It's become yet another strong Northeast gas asset in our portfolio, one whose development could be accelerated.
Now turning to the Powder River Basin, as we said in the past we have a highly concentrated acreage position here as well.
We have multiple stack plays, and the end result is a massive resource potential.
We have quoted 2 billion barrels of resource available to us.
Powder provides both stratigraphic and product diversity.
That acreage position in the Powder is also the deepest and hottest part of the basin, highest energy.
As the map indicates in the upper right, much of our position has two, three, or even four targets out there to be developed.
We continue to learn about each of these targets, and they continue to expand.
Recently we've been surprised with even some of our Nio results, pushing out what could be a near-term development plan.
Current plans are focused on the Sussex, as you know.
We've drilled 20 wells now and continue to see really a strong operational result.
From the first-half 2014 to the first-half 2015, team reduced cycle times by 40% and reduced costs by over 25%.
Couple those operational efficiencies with the demonstrated well results that we note on the map, and we continue to be really excited about what the Powder is going to deliver.
This is yet another asset that could be accelerated in our portfolio.
Let me now turn the call over to Jason to share highlights from the Southern Division.
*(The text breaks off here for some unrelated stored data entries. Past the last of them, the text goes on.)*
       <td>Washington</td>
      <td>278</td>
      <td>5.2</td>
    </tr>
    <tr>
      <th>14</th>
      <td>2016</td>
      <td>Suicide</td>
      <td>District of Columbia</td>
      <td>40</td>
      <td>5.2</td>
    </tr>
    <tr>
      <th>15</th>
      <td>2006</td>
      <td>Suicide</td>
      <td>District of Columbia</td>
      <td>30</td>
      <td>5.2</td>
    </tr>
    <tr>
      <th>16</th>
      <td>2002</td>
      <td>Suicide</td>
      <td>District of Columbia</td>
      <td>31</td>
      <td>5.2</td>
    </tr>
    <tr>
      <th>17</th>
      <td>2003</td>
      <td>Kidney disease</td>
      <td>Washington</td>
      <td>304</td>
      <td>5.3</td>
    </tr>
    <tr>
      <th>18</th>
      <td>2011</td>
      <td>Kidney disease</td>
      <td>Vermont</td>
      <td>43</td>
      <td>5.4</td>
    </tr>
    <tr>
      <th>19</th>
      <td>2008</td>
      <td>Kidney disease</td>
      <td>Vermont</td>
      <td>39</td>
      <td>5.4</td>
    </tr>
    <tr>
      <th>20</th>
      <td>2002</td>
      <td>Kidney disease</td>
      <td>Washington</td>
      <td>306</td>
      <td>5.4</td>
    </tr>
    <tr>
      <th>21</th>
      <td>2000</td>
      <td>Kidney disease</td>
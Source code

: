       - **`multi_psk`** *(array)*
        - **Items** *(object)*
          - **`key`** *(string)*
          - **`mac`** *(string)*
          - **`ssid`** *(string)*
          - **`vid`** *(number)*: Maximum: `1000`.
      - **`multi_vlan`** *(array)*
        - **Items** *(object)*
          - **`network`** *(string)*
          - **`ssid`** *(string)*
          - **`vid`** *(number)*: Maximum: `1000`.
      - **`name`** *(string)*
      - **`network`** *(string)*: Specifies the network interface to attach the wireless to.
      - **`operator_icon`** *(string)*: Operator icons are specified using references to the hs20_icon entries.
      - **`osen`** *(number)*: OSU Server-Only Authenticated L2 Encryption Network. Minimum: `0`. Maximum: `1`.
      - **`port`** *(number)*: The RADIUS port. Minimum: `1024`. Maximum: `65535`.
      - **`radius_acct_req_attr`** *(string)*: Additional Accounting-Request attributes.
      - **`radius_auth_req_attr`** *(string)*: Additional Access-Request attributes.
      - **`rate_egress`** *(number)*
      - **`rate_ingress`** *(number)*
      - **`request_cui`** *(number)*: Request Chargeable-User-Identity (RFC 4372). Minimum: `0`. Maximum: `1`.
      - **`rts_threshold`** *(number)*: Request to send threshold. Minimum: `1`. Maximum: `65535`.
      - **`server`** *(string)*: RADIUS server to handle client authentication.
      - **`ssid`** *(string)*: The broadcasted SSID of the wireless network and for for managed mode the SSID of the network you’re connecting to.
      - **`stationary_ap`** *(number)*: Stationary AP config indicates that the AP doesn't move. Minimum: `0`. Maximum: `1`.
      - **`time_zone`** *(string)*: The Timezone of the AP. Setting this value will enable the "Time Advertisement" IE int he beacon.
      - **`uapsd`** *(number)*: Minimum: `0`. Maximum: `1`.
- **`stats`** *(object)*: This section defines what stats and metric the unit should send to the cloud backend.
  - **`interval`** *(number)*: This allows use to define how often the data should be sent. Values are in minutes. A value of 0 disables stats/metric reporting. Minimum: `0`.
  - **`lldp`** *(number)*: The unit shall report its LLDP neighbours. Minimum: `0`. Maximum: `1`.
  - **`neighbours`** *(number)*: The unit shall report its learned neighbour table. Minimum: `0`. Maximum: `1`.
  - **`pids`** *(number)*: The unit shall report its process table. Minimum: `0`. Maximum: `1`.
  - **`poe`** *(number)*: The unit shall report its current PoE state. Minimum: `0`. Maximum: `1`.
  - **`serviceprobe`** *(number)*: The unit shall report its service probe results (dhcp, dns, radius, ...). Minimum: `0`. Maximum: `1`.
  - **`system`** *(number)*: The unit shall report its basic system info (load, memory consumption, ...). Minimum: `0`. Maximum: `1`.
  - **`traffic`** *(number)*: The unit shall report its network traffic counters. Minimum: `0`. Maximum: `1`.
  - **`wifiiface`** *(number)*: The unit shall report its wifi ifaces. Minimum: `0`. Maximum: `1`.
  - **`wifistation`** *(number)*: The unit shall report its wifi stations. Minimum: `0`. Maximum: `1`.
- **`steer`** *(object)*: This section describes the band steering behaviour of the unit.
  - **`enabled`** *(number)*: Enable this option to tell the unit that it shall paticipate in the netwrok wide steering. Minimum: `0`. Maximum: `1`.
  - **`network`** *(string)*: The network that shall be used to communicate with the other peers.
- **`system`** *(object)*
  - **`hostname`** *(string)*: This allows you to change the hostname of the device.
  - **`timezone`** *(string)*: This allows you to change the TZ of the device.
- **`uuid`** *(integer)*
Jason Pigott - EVP Southern Division
Thanks, Chris.
Overall, the Southern Division had a very solid quarter as well.
All areas continue to improve with respect to operational efficiency gains, as we continue to push technological limits and test new formations which will drive value for Chesapeake for a long time to come.
This morning I would like to briefly cover a few operational highlights of each of the major operating areas.
Starting with the Eagle Ford, the team continues to improve.
Year-to-date well costs are down 12% from our 2014 average to $5.2 million per well.
This is particularly impressive as we continue to drill longer laterals.
When measured on a per foot of completed lateral basis, our costs are down 20% from just over $1,000 per foot to $800 per foot.
Key drivers behind this are improvements in cycle time, which have improved 8% from 2014 despite drilling 7% longer laterals.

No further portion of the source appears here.